O treinador da Seleção Brasileira precisa ser, muito mais do que um Wes Anderson, um Wim Wenders. Ao contrário do primeiro, cujo cinema consiste em ter tudo milimetricamente posicionado no lugar correto da tela, num arroubo de geometrismo que eventualmente compromete a dramaticidade da trama, o cinema do segundo tem como pilar a primazia do drama e da imagem. Mais do que posicionar cada jogador em determinado lugar do campo e controlar de forma intervencionista e totalitária os rumos completos do jogo, o treinador da Seleção precisa deixar o jogo acontecer pela primazia do jogador – ele precisa sair de cena e entrar apenas oportunamente. Todo e cada quadro dos filmes de Wes Anderson são construídos de maneira a que ele seja lembrado, de maneira a que se sobressaia a sua digital, enquanto Wim Wenders realiza um cinema que procura dar vazão à força de verdade das imagens e do próprio enredo, e não dele mesmo. É um Wim Wenders que Dorival precisa ser.

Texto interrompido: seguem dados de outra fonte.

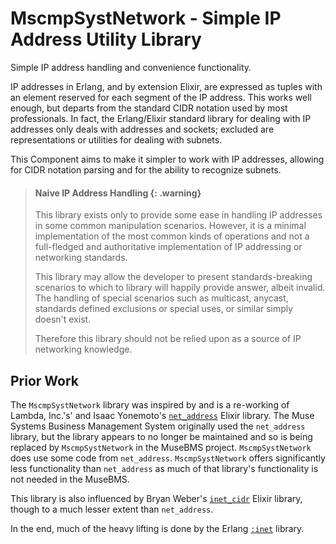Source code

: # MscmpSystNetwork - Simple IP Address Utility Library

<!-- MDOC !-->

Simple IP address handling and convenience functionality.

IP addresses in Erlang, and by extension Elixir, are expressed as tuples with an element reserved
for each segment of the IP address.  This works well enough, but departs from the standard CIDR
notation used by most professionals.  In fact, the Erlang/Elixir standard library for dealing with
IP addresses only deals with addresses and sockets; excluded are representations or utilities for
dealing with subnets.

This Component aims to make it simpler to work with IP addresses, allowing for CIDR notation
parsing and for the ability to recognize subnets.

> #### Naive IP Address Handling {: .warning}
>
> This library exists only to provide some ease in handling IP addresses in some
> common manipulation scenarios.  However, it is a minimal implementation of the
> most common kinds of operations and not a full-fledged and authoritative
> implementation of IP addressing or networking standards.
>
> This library may allow the developer to present standards-breaking scenarios
> to which to library will happily provide answer, albeit invalid. The handling
> of special scenarios such as multicast, anycast, standards defined exclusions
> or special uses, or similar simply doesn't exist.
>
> Therefore this library should not be relied upon as a source of IP networking
> knowledge.

## Prior Work

The `MscmpSystNetwork` library was inspired by and is a re-working of Lambda, Inc.'s' and Isaac
Yonemoto's [`net_address`](https://github.com/ityonemo/net_address) Elixir library.  The Muse
Systems  Business Management System originally used the `net_address` library, but the library
appears to no longer be maintained and so is being replaced by `MscmpSystNetwork` in the MuseBMS
project. `MscmpSystNetwork` does use some code from `net_address`.  `MscmpSystNetwork` offers
significantly less functionality than `net_address` as much of that library's functionality is not
needed in the MuseBMS.

This library is also influenced by Bryan Weber's [`inet_cidr`](https://github.com/Cobenian/inet_cidr)
Elixir library, though to a much lesser extent than `net_address`.

In the end, much of the heavy lifting is done by the Erlang [`:inet`](https://www.erlang.org/doc/man/inet.html)
library.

A última Data Fifa cumprida pela Seleção – os dois últimos jogos, primeiros de Dorival como treinador, depois de muita confusão envolvendo a questão de quem ocuparia esse posto depois da Copa –, deu sinais positivos. O papel de Dorival deve ser principalmente encontrar um ponto de equilíbrio, como parece já ter tentado nesses primeiros jogos, entre uma segurança necessária e uma liberdade que nos é intrínseca, e sem a qual o fracasso continuará sendo a única certeza. Porque isso, no futebol e em todo o resto, é ser Brasil: não o receio, o calculismo e a desconfiança, não a precaução, mas o afã, a fé e a coragem. E não pode ser em outro lugar, senão aí, que esteja a chave para um recomeço – não no sistema, nem no pensamento, mas no jogador de futebol e no seu poder de parar e desparar o tempo. Porque todos os outros lugares são a negação da nossa identidade, e não pode definitivamente ser por esse norte a porta de saída. Diniz como ninguém sabia disso, e Dorival parece também saber. Isso é bom.

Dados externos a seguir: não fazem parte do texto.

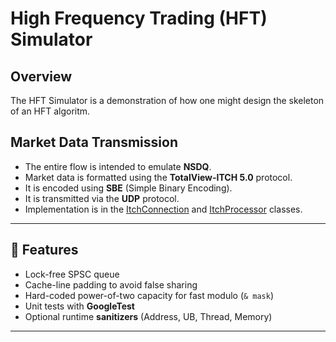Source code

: # High Frequency Trading (HFT) Simulator

## Overview

The HFT Simulator is a demonstration of how one might design the skeleton of an HFT algoritm.

## Market Data Transmission
- The entire flow is intended to emulate **NSDQ**.
- Market data is formatted using the **TotalView-ITCH 5.0** protocol.
- It is encoded using **SBE** (Simple Binary Encoding).
- It is transmitted via the **UDP** protocol.
- Implementation is in the <u>ItchConnection</u> and <u>ItchProcessor</u> classes.


---

## 🚀 Features
- Lock-free SPSC queue
- Cache-line padding to avoid false sharing
- Hard-coded power-of-two capacity for fast modulo (`& mask`)
- Unit tests with **GoogleTest**
- Optional runtime **sanitizers** (Address, UB, Thread, Memory)

---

4. O PASSADO E O QUINTETO DO FUTURO

O futuro da Seleção, que parece estar encontrando o seu caminho nessa espécie de ajuntamento de estrelas – que já o são em alguma medida, mas não são ainda tudo o que podem ser –, por enquanto é, por certo, isso: uma possibilidade. Vini, Rodrygo, Paquetá, e o mais notável deles, pelo menos em termos de expectativa: Endrick. A relação desse quarteto, em que pese a importância dos outros setores do campo, pode estar sendo, como se viu nos dois últimos jogos, o despertar para um futuro – um futuro de reencontro com o passado, que nos legou a última Copa já há mais de vinte anos, num também ajuntamento de estrelas.

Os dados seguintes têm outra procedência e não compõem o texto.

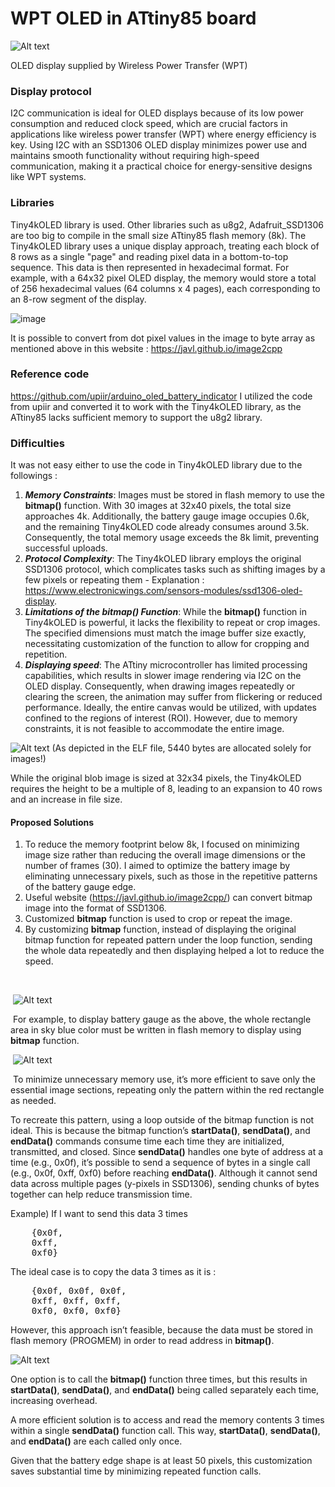 # WPT OLED in ATtiny85 board

![Alt text](image.png)

OLED display supplied by Wireless Power Transfer (WPT)


### Display protocol
I2C communication is ideal for OLED displays because of its low power consumption and reduced clock speed, which are crucial factors in applications like wireless power transfer (WPT) where energy efficiency is key. Using I2C with an SSD1306 OLED display minimizes power use and maintains smooth functionality without requiring high-speed communication, making it a practical choice for energy-sensitive designs like WPT systems.

### Libraries
Tiny4kOLED library is used. Other libraries such as u8g2, Adafruit_SSD1306 are too big to compile in the small size ATtiny85 flash memory (8k).
The Tiny4kOLED library uses a unique display approach, treating each block of 8 rows as a single "page" and reading pixel data in a bottom-to-top sequence. This data is then represented in hexadecimal format. For example, with a 64x32 pixel OLED display, the memory would store a total of 256 hexadecimal values (64 columns x 4 pages), each corresponding to an 8-row segment of the display.

![image](https://github.com/user-attachments/assets/2cec513f-f403-4856-9d65-a573549c177c)

It is possible to convert from dot pixel values in the image to byte array as mentioned above in this website :
https://javl.github.io/image2cpp 



### Reference code
https://github.com/upiir/arduino_oled_battery_indicator
I utilized the code from upiir and converted it to work with the Tiny4kOLED library, as the ATtiny85 lacks sufficient memory to support the u8g2 library.

### Difficulties 
It was not easy either to use the code in Tiny4kOLED library due to the followings :
1. ***Memory Constraints***: Images must be stored in flash memory to use the **bitmap()** function. With 30 images at 32x40 pixels, the total size approaches 4k. Additionally, the battery gauge image occupies 0.6k, and the remaining Tiny4kOLED code already consumes around 3.5k. Consequently, the total memory usage exceeds the 8k limit, preventing successful uploads.
2. ***Protocol Complexity***: The Tiny4kOLED library employs the original SSD1306 protocol, which complicates tasks such as shifting images by a few pixels or repeating them - Explanation : https://www.electronicwings.com/sensors-modules/ssd1306-oled-display. 
3. ***Limitations of the **bitmap()** Function***: While the **bitmap()** function in Tiny4kOLED is powerful, it lacks the flexibility to repeat or crop images. The specified dimensions must match the image buffer size exactly, necessitating customization of the function to allow for cropping and repetition.
4. ***Displaying speed***: The ATtiny microcontroller has limited processing capabilities, which results in slower image rendering via I2C on the OLED display. Consequently, when drawing images repeatedly or clearing the screen, the animation may suffer from flickering or reduced performance. Ideally, the entire canvas would be utilized, with updates confined to the regions of interest (ROI). However, due to memory constraints, it is not feasible to accommodate the entire image.

![Alt text](image-1.png)
(As depicted in the ELF file, 5440 bytes are allocated solely for images!)

While the original blob image is sized at 32x34 pixels, the Tiny4kOLED requires the height to be a multiple of 8, leading to an expansion to 40 rows and an increase in file size.

#### Proposed Solutions
1. To reduce the memory footprint below 8k, I focused on minimizing image size rather than reducing the overall image dimensions or the number of frames (30). I aimed to optimize the battery image by eliminating unnecessary pixels, such as those in the repetitive patterns of the battery gauge edge.
2. Useful website (https://javl.github.io/image2cpp/) can convert bitmap image into the format of SSD1306.
3. Customized **bitmap** function is used to crop or repeat the image.
4. By customizing **bitmap** function, instead of displaying the original bitmap function for repeated pattern under the loop function, sending the whole data repeatedly and then displaying helped a lot to reduce the speed.

<br>

&nbsp;![Alt text](image-2.png)

&nbsp;For example, to display battery gauge as the above, the whole rectangle area in sky blue color must be written in flash memory to display using **bitmap** function.

&nbsp;![Alt text](image-3.png)

&nbsp;To minimize unnecessary memory use, it’s more efficient to save only the essential image sections, repeating only the pattern within the red rectangle as needed.

To recreate this pattern, using a loop outside of the bitmap function is not ideal. This is because the bitmap function’s **startData()**, **sendData()**, and **endData()** commands consume time each time they are initialized, transmitted, and closed. Since **sendData()** handles one byte of address at a time (e.g., 0x0f), it’s possible to send a sequence of bytes in a single call (e.g., 0x0f, 0xff, 0xf0) before reaching **endData()**. Although it cannot send data across multiple pages (y-pixels in SSD1306), sending chunks of bytes together can help reduce transmission time.


Example) If I want to send this data 3 times 

<pre>
    {0x0f, 
    0xff,   
    0xf0} 
</pre>

The ideal case is to copy the data 3 times as it is :

<pre>
    {0x0f, 0x0f, 0x0f,
    0xff, 0xff, 0xff,
    0xf0, 0xf0, 0xf0}
</pre>

However, this approach isn’t feasible, because the data must be stored in flash memory (PROGMEM) in order to read address in **bitmap()**.


![Alt text](image-4.png)

One option is to call the **bitmap()** function three times, but this results in **startData()**, **sendData()**, and **endData()** being called separately each time, increasing overhead.

A more efficient solution is to access and read the memory contents 3 times within a single **sendData()** function call. This way, **startData()**, **sendData()**, and **endData()** are each called only once.

Given that the battery edge shape is at least 50 pixels, this customization saves substantial time by minimizing repeated function calls.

De lá para cá, a Seleção veio batendo cabeça em ciclos que eventualmente até pareciam promissores, mas que se revelavam vez após vez serem sempre ciclos de fracasso. Depois de 2006, quando houve também um ajuntamento de estrelas, mas estrelas já próximas do fim, a Seleção, no meio e no seu ataque, ficou sempre girando em torno ou de nenhuma estrela mais superlativa, em alguns momentos, ou de uma única, e daí não conseguiu extrair muita coisa. Somando-se a isso a tendência retumbante, ao longo desses últimos mais de 20 anos, nos variados comandos técnicos que passaram pela Seleção, de ao invés de procurar vencer à nossa maneira, eventualmente adaptando a nossa tendência ao assim chamado “jogo moderno”, de procurar copiar e repetir os métodos europeus. Deu no que deu.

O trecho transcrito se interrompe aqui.